*TASK INSTRUCTIONS:*
Select all lines holding the word "subsp" from the entries that follow.

------ LISTED ENTRIES

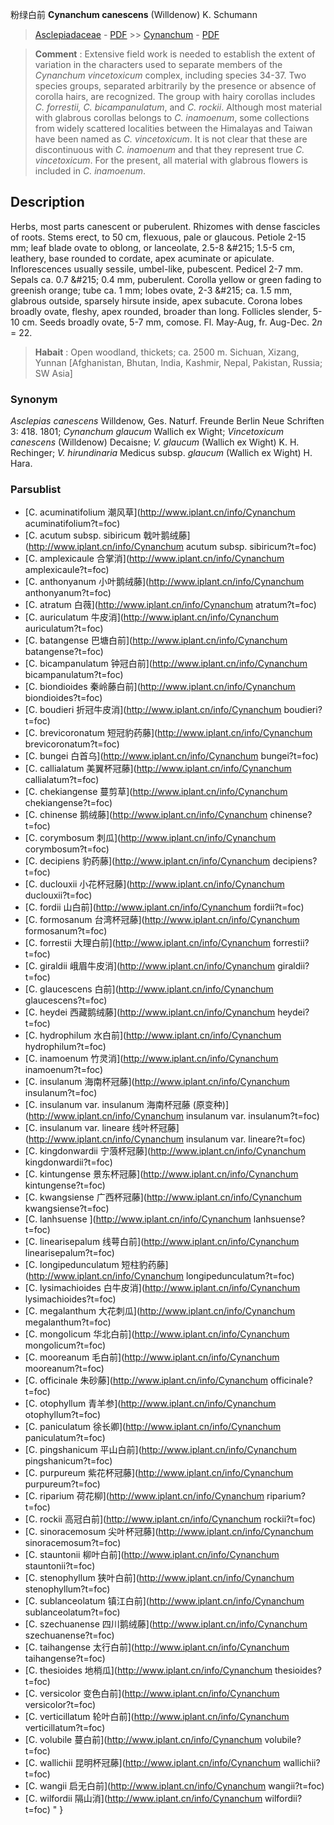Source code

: 粉绿白前 **Cynanchum canescens** (Willdenow) K. Schumann

> [Asclepiadaceae](http://www.iplant.cn/info/Asclepiadaceae?t=foc) - [PDF](http://www.iplant.cn/foc/pdf/Asclepiadaceae.pdf) >> [Cynanchum](http://www.iplant.cn/info/Cynanchum?t=foc) - [PDF](http://www.iplant.cn/foc/pdf/Cynanchum.pdf)


> **Comment** : 
> Extensive field work is needed to establish the extent of variation in the characters used to separate members of the *Cynanchum vincetoxicum* complex, including species 34-37. Two species groups, separated arbitrarily by the presence or absence of corolla hairs, are recognized. The group with hairy corollas includes *C. forrestii, C. bicampanulatum*, and *C. rockii*. Although most material with glabrous corollas belongs to *C. inamoenum*, some collections from widely scattered localities between the Himalayas and Taiwan have been named as *C. vincetoxicum*. It is not clear that these are discontinuous with *C. inamoenum* and that they represent true *C. vincetoxicum*. For the present, all material with glabrous flowers is included in *C. inamoenum*.

## Description

Herbs, most parts canescent or puberulent. Rhizomes with dense fascicles of roots. Stems erect, to 50 cm, flexuous, pale or glaucous. Petiole 2-15 mm; leaf blade ovate to oblong, or lanceolate, 2.5-8 &amp;#215; 1.5-5 cm, leathery, base rounded to cordate, apex acuminate or apiculate. Inflorescences usually sessile, umbel-like, pubescent. Pedicel 2-7 mm. Sepals ca. 0.7 &amp;#215; 0.4 mm, puberulent. Corolla yellow or green fading to greenish orange; tube ca. 1 mm; lobes ovate, 2-3 &amp;#215; ca. 1.5 mm, glabrous outside, sparsely hirsute inside, apex subacute. Corona lobes broadly ovate, fleshy, apex rounded, broader than long. Follicles slender, 5-10 cm. Seeds broadly ovate, 5-7 mm, comose. Fl. May-Aug, fr. Aug-Dec. 2*n* = 22.


> **Habait** : 
> Open woodland, thickets; ca. 2500 m. Sichuan, Xizang, Yunnan [Afghanistan, Bhutan, India, Kashmir, Nepal, Pakistan, Russia; SW Asia]

### Synonym
*Asclepias canescens* Willdenow, Ges. Naturf. Freunde Berlin Neue Schriften 3: 418. 1801; *Cynanchum glaucum* Wallich ex Wight; *Vincetoxicum canescens* (Willdenow) Decaisne; *V. glaucum* (Wallich ex Wight) K. H. Rechinger; *V. hirundinaria* Medicus subsp. *glaucum* (Wallich ex Wight) H. Hara.



### Parsublist

* [C.  acuminatifolium  潮风草](http://www.iplant.cn/info/Cynanchum acuminatifolium?t=foc)
* [C.  acutum subsp. sibiricum  戟叶鹅绒藤](http://www.iplant.cn/info/Cynanchum acutum subsp. sibiricum?t=foc)
* [C.  amplexicaule  合掌消](http://www.iplant.cn/info/Cynanchum amplexicaule?t=foc)
* [C.  anthonyanum  小叶鹅绒藤](http://www.iplant.cn/info/Cynanchum anthonyanum?t=foc)
* [C.  atratum  白薇](http://www.iplant.cn/info/Cynanchum atratum?t=foc)
* [C.  auriculatum  牛皮消](http://www.iplant.cn/info/Cynanchum auriculatum?t=foc)
* [C.  batangense  巴塘白前](http://www.iplant.cn/info/Cynanchum batangense?t=foc)
* [C.  bicampanulatum  钟冠白前](http://www.iplant.cn/info/Cynanchum bicampanulatum?t=foc)
* [C.  biondioides  秦岭藤白前](http://www.iplant.cn/info/Cynanchum biondioides?t=foc)
* [C.  boudieri  折冠牛皮消](http://www.iplant.cn/info/Cynanchum boudieri?t=foc)
* [C.  brevicoronatum  短冠豹药藤](http://www.iplant.cn/info/Cynanchum brevicoronatum?t=foc)
* [C.  bungei  白首乌](http://www.iplant.cn/info/Cynanchum bungei?t=foc)
* [C.  callialatum  美翼杯冠藤](http://www.iplant.cn/info/Cynanchum callialatum?t=foc)
* [C.  chekiangense  蔓剪草](http://www.iplant.cn/info/Cynanchum chekiangense?t=foc)
* [C.  chinense  鹅绒藤](http://www.iplant.cn/info/Cynanchum chinense?t=foc)
* [C.  corymbosum  刺瓜](http://www.iplant.cn/info/Cynanchum corymbosum?t=foc)
* [C.  decipiens  豹药藤](http://www.iplant.cn/info/Cynanchum decipiens?t=foc)
* [C.  duclouxii  小花杯冠藤](http://www.iplant.cn/info/Cynanchum duclouxii?t=foc)
* [C.  fordii  山白前](http://www.iplant.cn/info/Cynanchum fordii?t=foc)
* [C.  formosanum  台湾杯冠藤](http://www.iplant.cn/info/Cynanchum formosanum?t=foc)
* [C.  forrestii  大理白前](http://www.iplant.cn/info/Cynanchum forrestii?t=foc)
* [C.  giraldii  峨眉牛皮消](http://www.iplant.cn/info/Cynanchum giraldii?t=foc)
* [C.  glaucescens  白前](http://www.iplant.cn/info/Cynanchum glaucescens?t=foc)
* [C.  heydei  西藏鹅绒藤](http://www.iplant.cn/info/Cynanchum heydei?t=foc)
* [C.  hydrophilum  水白前](http://www.iplant.cn/info/Cynanchum hydrophilum?t=foc)
* [C.  inamoenum  竹灵消](http://www.iplant.cn/info/Cynanchum inamoenum?t=foc)
* [C.  insulanum  海南杯冠藤](http://www.iplant.cn/info/Cynanchum insulanum?t=foc)
* [C.  insulanum var. insulanum  海南杯冠藤 (原变种)](http://www.iplant.cn/info/Cynanchum insulanum var. insulanum?t=foc)
* [C.  insulanum var. lineare  线叶杯冠藤](http://www.iplant.cn/info/Cynanchum insulanum var. lineare?t=foc)
* [C.  kingdonwardii  宁蒗杯冠藤](http://www.iplant.cn/info/Cynanchum kingdonwardii?t=foc)
* [C.  kintungense  景东杯冠藤](http://www.iplant.cn/info/Cynanchum kintungense?t=foc)
* [C.  kwangsiense  广西杯冠藤](http://www.iplant.cn/info/Cynanchum kwangsiense?t=foc)
* [C.  lanhsuense  ](http://www.iplant.cn/info/Cynanchum lanhsuense?t=foc)
* [C.  linearisepalum  线萼白前](http://www.iplant.cn/info/Cynanchum linearisepalum?t=foc)
* [C.  longipedunculatum  短柱豹药藤](http://www.iplant.cn/info/Cynanchum longipedunculatum?t=foc)
* [C.  lysimachioides  白牛皮消](http://www.iplant.cn/info/Cynanchum lysimachioides?t=foc)
* [C.  megalanthum  大花刺瓜](http://www.iplant.cn/info/Cynanchum megalanthum?t=foc)
* [C.  mongolicum  华北白前](http://www.iplant.cn/info/Cynanchum mongolicum?t=foc)
* [C.  mooreanum  毛白前](http://www.iplant.cn/info/Cynanchum mooreanum?t=foc)
* [C.  officinale  朱砂藤](http://www.iplant.cn/info/Cynanchum officinale?t=foc)
* [C.  otophyllum  青羊参](http://www.iplant.cn/info/Cynanchum otophyllum?t=foc)
* [C.  paniculatum  徐长卿](http://www.iplant.cn/info/Cynanchum paniculatum?t=foc)
* [C.  pingshanicum  平山白前](http://www.iplant.cn/info/Cynanchum pingshanicum?t=foc)
* [C.  purpureum  紫花杯冠藤](http://www.iplant.cn/info/Cynanchum purpureum?t=foc)
* [C.  riparium  荷花柳](http://www.iplant.cn/info/Cynanchum riparium?t=foc)
* [C.  rockii  高冠白前](http://www.iplant.cn/info/Cynanchum rockii?t=foc)
* [C.  sinoracemosum  尖叶杯冠藤](http://www.iplant.cn/info/Cynanchum sinoracemosum?t=foc)
* [C.  stauntonii  柳叶白前](http://www.iplant.cn/info/Cynanchum stauntonii?t=foc)
* [C.  stenophyllum  狭叶白前](http://www.iplant.cn/info/Cynanchum stenophyllum?t=foc)
* [C.  sublanceolatum  镇江白前](http://www.iplant.cn/info/Cynanchum sublanceolatum?t=foc)
* [C.  szechuanense  四川鹅绒藤](http://www.iplant.cn/info/Cynanchum szechuanense?t=foc)
* [C.  taihangense  太行白前](http://www.iplant.cn/info/Cynanchum taihangense?t=foc)
* [C.  thesioides  地梢瓜](http://www.iplant.cn/info/Cynanchum thesioides?t=foc)
* [C.  versicolor  变色白前](http://www.iplant.cn/info/Cynanchum versicolor?t=foc)
* [C.  verticillatum  轮叶白前](http://www.iplant.cn/info/Cynanchum verticillatum?t=foc)
* [C.  volubile  蔓白前](http://www.iplant.cn/info/Cynanchum volubile?t=foc)
* [C.  wallichii  昆明杯冠藤](http://www.iplant.cn/info/Cynanchum wallichii?t=foc)
* [C.  wangii  启无白前](http://www.iplant.cn/info/Cynanchum wangii?t=foc)
* [C.  wilfordii  隔山消](http://www.iplant.cn/info/Cynanchum wilfordii?t=foc)
"
}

------------

*PROBLEM SOLUTION:*
*Asclepias canescens* Willdenow, Ges. Naturf. Freunde Berlin Neue Schriften 3: 418. 1801; *Cynanchum glaucum* Wallich ex Wight; *Vincetoxicum canescens* (Willdenow) Decaisne; *V. glaucum* (Wallich ex Wight) K. H. Rechinger; *V. hirundinaria* Medicus subsp. *glaucum* (Wallich ex Wight) H. Hara.
* [C.  acutum subsp. sibiricum  戟叶鹅绒藤](http://www.iplant.cn/info/Cynanchum acutum subsp. sibiricum?t=foc)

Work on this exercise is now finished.